Support Questions

Find answers, ask questions, and share your expertise

Nullpointer Exception on broadcast variables (YARN Cluster mode)

avatar
New Contributor

Hi All

I have a simple spark application, where I am trying to broadcast a String type variable on YARN Cluster.
But every time I am trying to access the broadcast-ed variable value , I am getting null within the Task. It will be really helpful, if you guys can suggest, what I am doing wrong here.
My code is like follows:-

public class TestApp implements Serializable{
static Broadcast<String[]> mongoConnectionString;


public static void main( String[] args )
{
String mongoBaseURL = args[0];
SparkConf sparkConf =  new SparkConf().setAppName(Constants.appName);
JavaSparkContext javaSparkContext = new JavaSparkContext(sparkConf);

mongoConnectionString = javaSparkContext.broadcast(args);

JavaSQLContext javaSQLContext = new JavaSQLContext(javaSparkContext);

JavaSchemaRDD javaSchemaRDD = javaSQLContext.jsonFile(hdfsBaseURL+Constants.hdfsInputDirectoryPath);

if(javaSchemaRDD!=null){
javaSchemaRDD.registerTempTable("LogAction");
javaSchemaRDD.cache();
pageSchemaRDD = javaSQLContext.sql(SqlConstants.getLogActionPage);
pageSchemaRDD.foreach(new Test());

}
}

private static class Test implements VoidFunction<Row>{
    /**
                 *
                 */
                private static final long serialVersionUID = 1L;

                public void call(Row t) throws Exception {
                        // TODO Auto-generated method stub
                        logger.info("mongoConnectionString "+mongoConnectionString.value());
                }
    }



Thanks and Regards
Samriddha

1 ACCEPTED SOLUTION

avatar
Master Collaborator

Yes but it's a member of a class. When the class is instantiated on the remote worker, it is null again. Make the Broadcast a member of the new function you are defining.

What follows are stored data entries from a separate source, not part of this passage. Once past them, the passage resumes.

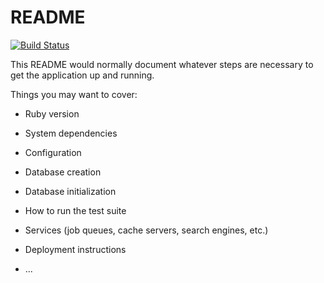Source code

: # README

[![Build Status](https://travis-ci.org/CMarzin/ruby-h4.svg?branch=master)](https://travis-ci.org/CMarzin/ruby-h4)

This README would normally document whatever steps are necessary to get the
application up and running.

Things you may want to cover:

* Ruby version

* System dependencies

* Configuration

* Database creation

* Database initialization

* How to run the test suite

* Services (job queues, cache servers, search engines, etc.)

* Deployment instructions

* ...

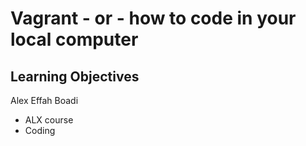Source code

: # Vagrant - or - how to code in your local computer
## Learning Objectives
Alex Effah Boadi
* ALX course
* Coding

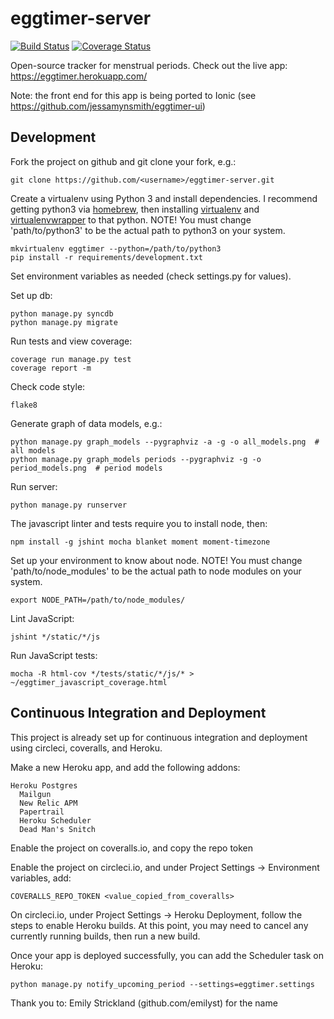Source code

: eggtimer-server
===============

[![Build Status](https://circleci.com/gh/jessamynsmith/eggtimer-server.svg?style=shield)](https://circleci.com/gh/jessamynsmith/eggtimer-server)
[![Coverage Status](https://coveralls.io/repos/jessamynsmith/eggtimer-server/badge.svg?branch=master)](https://coveralls.io/r/jessamynsmith/eggtimer-server?branch=master)

Open-source tracker for menstrual periods. Check out the live app:
https://eggtimer.herokuapp.com/

Note: the front end for this app is being ported to Ionic (see https://github.com/jessamynsmith/eggtimer-ui)

Development
-----------

Fork the project on github and git clone your fork, e.g.:

    git clone https://github.com/<username>/eggtimer-server.git

Create a virtualenv using Python 3 and install dependencies. I recommend getting python3 via [homebrew](http://brew.sh/), then installing [virtualenv](https://virtualenv.pypa.io/en/latest/installation.html) and [virtualenvwrapper](https://virtualenvwrapper.readthedocs.org/en/latest/install.html#basic-installation) to that python. NOTE! You must change 'path/to/python3'
to be the actual path to python3 on your system.

    mkvirtualenv eggtimer --python=/path/to/python3
    pip install -r requirements/development.txt

Set environment variables as needed (check settings.py for values).

Set up db:

    python manage.py syncdb
    python manage.py migrate

Run tests and view coverage:

    coverage run manage.py test
    coverage report -m

Check code style:

    flake8
    
Generate graph of data models, e.g.:

    python manage.py graph_models --pygraphviz -a -g -o all_models.png  # all models
    python manage.py graph_models periods --pygraphviz -g -o period_models.png  # period models

Run server:

    python manage.py runserver
    
The javascript linter and tests require you to install node, then:

    npm install -g jshint mocha blanket moment moment-timezone

Set up your environment to know about node. NOTE! You must change 'path/to/node_modules' to be
the actual path to node modules on your system.

    export NODE_PATH=/path/to/node_modules/

Lint JavaScript:

    jshint */static/*/js
    
Run JavaScript tests:

    mocha -R html-cov */tests/static/*/js/* > ~/eggtimer_javascript_coverage.html
    
    
Continuous Integration and Deployment
-------------------------------------

This project is already set up for continuous integration and deployment using circleci, coveralls,
and Heroku.

Make a new Heroku app, and add the following addons:

    Heroku Postgres
	  Mailgun
	  New Relic APM
	  Papertrail
	  Heroku Scheduler
	  Dead Man's Snitch

Enable the project on coveralls.io, and copy the repo token

Enable the project on circleci.io, and under Project Settings -> Environment variables, add:

    COVERALLS_REPO_TOKEN <value_copied_from_coveralls>
    
On circleci.io, under Project Settings -> Heroku Deployment, follow the steps to enable
Heroku builds. At this point, you may need to cancel any currently running builds, then run
a new build.

Once your app is deployed successfully, you can add the Scheduler task on Heroku:

    python manage.py notify_upcoming_period --settings=eggtimer.settings


Thank you to:
Emily Strickland (github.com/emilyst) for the name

View solution in original post

3 REPLIES 3

avatar
Master Collaborator

What is null? I don't see you using a broadcast fariable in a closure here. You just put one in a static member, which isn't going to work.

avatar
New Contributor

I am using the broadcast variable within the class Test, which implements the VoidFunction (this is a closure rght ?) , there I am trying to print its value . And the Broadcast variable is coming as null there. Please suggest. Please note, when I am running the program locally , it worked fine.

avatar
Master Collaborator

Yes but it's a member of a class. When the class is instantiated on the remote worker, it is null again. Make the Broadcast a member of the new function you are defining.